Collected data
====================
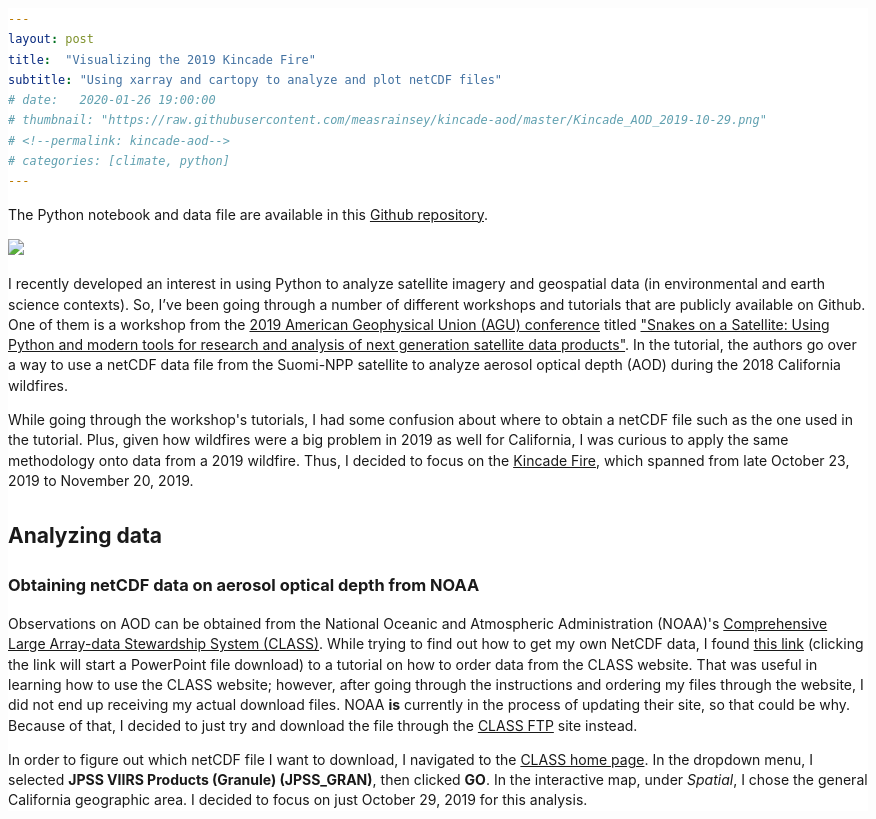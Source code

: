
 ```yaml
---
layout: post
title:  "Visualizing the 2019 Kincade Fire"
subtitle: "Using xarray and cartopy to analyze and plot netCDF files"
# date:   2020-01-26 19:00:00
# thumbnail: "https://raw.githubusercontent.com/measrainsey/kincade-aod/master/Kincade_AOD_2019-10-29.png"
# <!--permalink: kincade-aod-->
# categories: [climate, python]
---
```


The Python notebook and data file are available in this [Github repository](https://github.com/measrainsey/kincade-aod/).  

<img src="https://raw.githubusercontent.com/measrainsey/kincade-aod/master/Kincade_AOD_2019-10-29.png" width="600" class="img-center">

I recently developed an interest in using Python to analyze satellite imagery and geospatial data (in environmental and earth science contexts). So, I’ve been going through a number of different workshops and tutorials that are publicly available on Github. One of them is a workshop from the [2019 American Geophysical Union (AGU) conference](https://www.agu.org/fall-meeting) titled ["Snakes on a Satellite: Using Python and modern tools for research and analysis of next generation satellite data products"](http://www.rebekahesmaili.com/workshop.html). In the tutorial, the authors go over a way to use a netCDF data file from the Suomi-NPP satellite to analyze aerosol optical depth (AOD) during the 2018 California wildfires.

While going through the workshop's tutorials, I had some confusion about where to obtain a netCDF file such as the one used in the tutorial. Plus, given how wildfires were a big problem in 2019 as well for California, I was curious to apply the same methodology onto data from a 2019 wildfire. Thus, I decided to focus on the [Kincade Fire](https://www.fire.ca.gov/incidents/2019/10/23/kincade-fire/), which spanned from late October 23, 2019 to November 20, 2019. 


## Analyzing data

### Obtaining netCDF data on aerosol optical depth from NOAA

Observations on AOD can be obtained from the National Oceanic and Atmospheric Administration (NOAA)'s [Comprehensive Large Array-data Stewardship System (CLASS)](https://www.bou.class.noaa.gov/saa/products/welcome). While trying to find out how to get my own NetCDF data, I found [this link](https://www.star.nesdis.noaa.gov/smcd/spb/aq/aqpg/2017/documents/CLASStutorial.pptx) (clicking the link will start a PowerPoint file download) to a tutorial on how to order data from the CLASS website. That was useful in learning how to use the CLASS website; however, after going through the instructions and ordering my files through the website, I did not end up receiving my actual download files. NOAA **is** currently in the process of updating their site, so that could be why. Because of that, I decided to just try and download the file through the [CLASS FTP](ftp://ftp-npp.bou.class.noaa.gov/) site instead. 

In order to figure out which netCDF file I want to download, I navigated to the [CLASS home page](https://www.bou.class.noaa.gov/saa/products/welcome). In the dropdown menu, I selected **JPSS VIIRS Products (Granule) (JPSS_GRAN)**, then clicked **GO**. In the interactive map, under *Spatial*, I chose the general California geographic area. I decided to focus on just October 29, 2019 for this analysis.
====================
### What to produce
Wherever a line above contains "master", copy that line.

### Result of this exercise
# thumbnail: "https://raw.githubusercontent.com/measrainsey/kincade-aod/master/Kincade_AOD_2019-10-29.png"
<img src="https://raw.githubusercontent.com/measrainsey/kincade-aod/master/Kincade_AOD_2019-10-29.png" width="600" class="img-center">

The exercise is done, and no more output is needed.